Data excerpts:
-*-

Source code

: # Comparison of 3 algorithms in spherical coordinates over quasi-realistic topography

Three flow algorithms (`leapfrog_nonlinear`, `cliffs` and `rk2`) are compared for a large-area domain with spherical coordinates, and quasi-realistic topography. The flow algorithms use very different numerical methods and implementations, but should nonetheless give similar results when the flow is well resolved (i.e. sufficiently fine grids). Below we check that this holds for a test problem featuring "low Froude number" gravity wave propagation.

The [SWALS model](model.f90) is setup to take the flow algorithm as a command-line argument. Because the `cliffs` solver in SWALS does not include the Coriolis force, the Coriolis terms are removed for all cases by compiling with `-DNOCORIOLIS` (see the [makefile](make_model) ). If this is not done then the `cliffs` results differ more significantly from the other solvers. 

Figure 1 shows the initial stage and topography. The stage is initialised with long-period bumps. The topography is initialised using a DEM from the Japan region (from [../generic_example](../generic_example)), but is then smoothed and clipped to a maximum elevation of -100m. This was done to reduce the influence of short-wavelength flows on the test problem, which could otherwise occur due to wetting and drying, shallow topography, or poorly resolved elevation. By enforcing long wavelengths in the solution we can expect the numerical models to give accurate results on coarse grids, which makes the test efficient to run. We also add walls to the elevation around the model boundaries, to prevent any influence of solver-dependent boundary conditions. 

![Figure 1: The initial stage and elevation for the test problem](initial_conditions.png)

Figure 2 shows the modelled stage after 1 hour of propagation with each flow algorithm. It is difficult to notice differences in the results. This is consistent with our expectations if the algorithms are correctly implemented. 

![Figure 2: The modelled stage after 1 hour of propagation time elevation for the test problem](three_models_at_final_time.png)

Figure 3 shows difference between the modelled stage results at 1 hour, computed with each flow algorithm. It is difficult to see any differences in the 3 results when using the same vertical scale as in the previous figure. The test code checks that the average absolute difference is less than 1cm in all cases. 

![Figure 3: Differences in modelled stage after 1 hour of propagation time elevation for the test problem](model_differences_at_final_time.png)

-*-

#### ACTIVITY:
An exact copy of all the entries is the required answer.

#### TASK SOLUTION:
Source code

: # Comparison of 3 algorithms in spherical coordinates over quasi-realistic topography

Three flow algorithms (`leapfrog_nonlinear`, `cliffs` and `rk2`) are compared for a large-area domain with spherical coordinates, and quasi-realistic topography. The flow algorithms use very different numerical methods and implementations, but should nonetheless give similar results when the flow is well resolved (i.e. sufficiently fine grids). Below we check that this holds for a test problem featuring "low Froude number" gravity wave propagation.

The [SWALS model](model.f90) is setup to take the flow algorithm as a command-line argument. Because the `cliffs` solver in SWALS does not include the Coriolis force, the Coriolis terms are removed for all cases by compiling with `-DNOCORIOLIS` (see the [makefile](make_model) ). If this is not done then the `cliffs` results differ more significantly from the other solvers. 

Figure 1 shows the initial stage and topography. The stage is initialised with long-period bumps. The topography is initialised using a DEM from the Japan region (from [../generic_example](../generic_example)), but is then smoothed and clipped to a maximum elevation of -100m. This was done to reduce the influence of short-wavelength flows on the test problem, which could otherwise occur due to wetting and drying, shallow topography, or poorly resolved elevation. By enforcing long wavelengths in the solution we can expect the numerical models to give accurate results on coarse grids, which makes the test efficient to run. We also add walls to the elevation around the model boundaries, to prevent any influence of solver-dependent boundary conditions. 

![Figure 1: The initial stage and elevation for the test problem](initial_conditions.png)

Figure 2 shows the modelled stage after 1 hour of propagation with each flow algorithm. It is difficult to notice differences in the results. This is consistent with our expectations if the algorithms are correctly implemented. 

![Figure 2: The modelled stage after 1 hour of propagation time elevation for the test problem](three_models_at_final_time.png)

Figure 3 shows difference between the modelled stage results at 1 hour, computed with each flow algorithm. It is difficult to see any differences in the 3 results when using the same vertical scale as in the previous figure. The test code checks that the average absolute difference is less than 1cm in all cases. 

![Figure 3: Differences in modelled stage after 1 hour of propagation time elevation for the test problem](model_differences_at_final_time.png)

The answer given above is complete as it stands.